Pierre-Laurent Aimard, Piano
Performers
Pierre-Laurent Aimard, Piano
Program
J.P. SWEELINCK Echo fantasia in Dorian, SwWV 261
CARTER Night Fantasies
CHOPIN Polonaise-fantaisie in A-flat Major
MOZART Fantasia in C Minor, K. 475
C. P. E. BACH Fantasia in C Major, Wq. 59, No. 6
BEETHOVEN Fantasia in G Minor, Op. 77
IVES The Celestial Railroad
Encore:
VITALY GODZIATSKY Fractured Surfaces
Event Duration
The printed program will last approximately 100 minutes, including one 20-minute intermission.At a Glance
The dictionary defines “fantasy” as “the free play of creative imagination.” The term connoted many different things to the seven composers on today’s program, but in essence it could refer to almost any work that didn’t quite conform to any of the standard musical forms and genres. For C. P. E. Bach, the keyboard fantasy was an expression “of true musical creativeness” that enabled both composer and performer—usually one and the same person in the late 18th century—to “move audaciously from one emotion to another.” That sentiment was echoed two centuries later by Elliott Carter, who sought “to capture the fanciful, changing quality of our inner life” in his phantasmagorical Night Fantasies.

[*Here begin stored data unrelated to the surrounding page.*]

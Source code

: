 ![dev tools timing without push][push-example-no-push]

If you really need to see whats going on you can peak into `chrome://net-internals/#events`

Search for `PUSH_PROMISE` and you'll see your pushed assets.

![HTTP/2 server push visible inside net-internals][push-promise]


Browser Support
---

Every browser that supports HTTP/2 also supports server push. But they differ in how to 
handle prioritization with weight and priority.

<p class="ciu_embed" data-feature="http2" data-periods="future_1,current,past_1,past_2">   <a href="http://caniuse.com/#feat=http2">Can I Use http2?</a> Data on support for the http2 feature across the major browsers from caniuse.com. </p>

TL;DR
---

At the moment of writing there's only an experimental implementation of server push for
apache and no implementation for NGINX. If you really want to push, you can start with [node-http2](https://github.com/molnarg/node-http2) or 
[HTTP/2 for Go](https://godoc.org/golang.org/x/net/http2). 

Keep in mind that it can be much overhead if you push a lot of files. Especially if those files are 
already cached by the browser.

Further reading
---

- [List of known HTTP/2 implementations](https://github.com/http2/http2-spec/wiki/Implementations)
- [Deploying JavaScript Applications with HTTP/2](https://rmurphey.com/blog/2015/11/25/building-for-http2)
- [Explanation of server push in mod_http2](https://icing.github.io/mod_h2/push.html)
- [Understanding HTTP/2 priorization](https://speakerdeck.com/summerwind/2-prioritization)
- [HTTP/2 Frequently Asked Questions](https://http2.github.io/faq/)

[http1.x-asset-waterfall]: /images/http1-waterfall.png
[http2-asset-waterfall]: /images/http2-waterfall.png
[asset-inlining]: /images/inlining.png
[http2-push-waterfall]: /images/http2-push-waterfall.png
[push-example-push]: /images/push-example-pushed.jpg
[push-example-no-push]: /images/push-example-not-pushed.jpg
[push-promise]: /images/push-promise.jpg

Pierre-Laurent Aimard’s wide-ranging selection of fantasias invites us to consider similarities and differences across the ages. The juxtaposition of pieces by Sweelinck and Carter highlights their mutual reliance on compact motifs as structural building blocks. The fantasias by Bach and Mozart are closely related in their expressive intensity, while Carter’s intimate focus on “fleeting thoughts and feelings” contrasts with the cosmic, metaphysical themes that Ives broaches in The Celestial Railroad. All seven composers reveled in the “unfettered exploitation of instrumental virtuosity” that one historian identifies as a defining feature of the fantasia.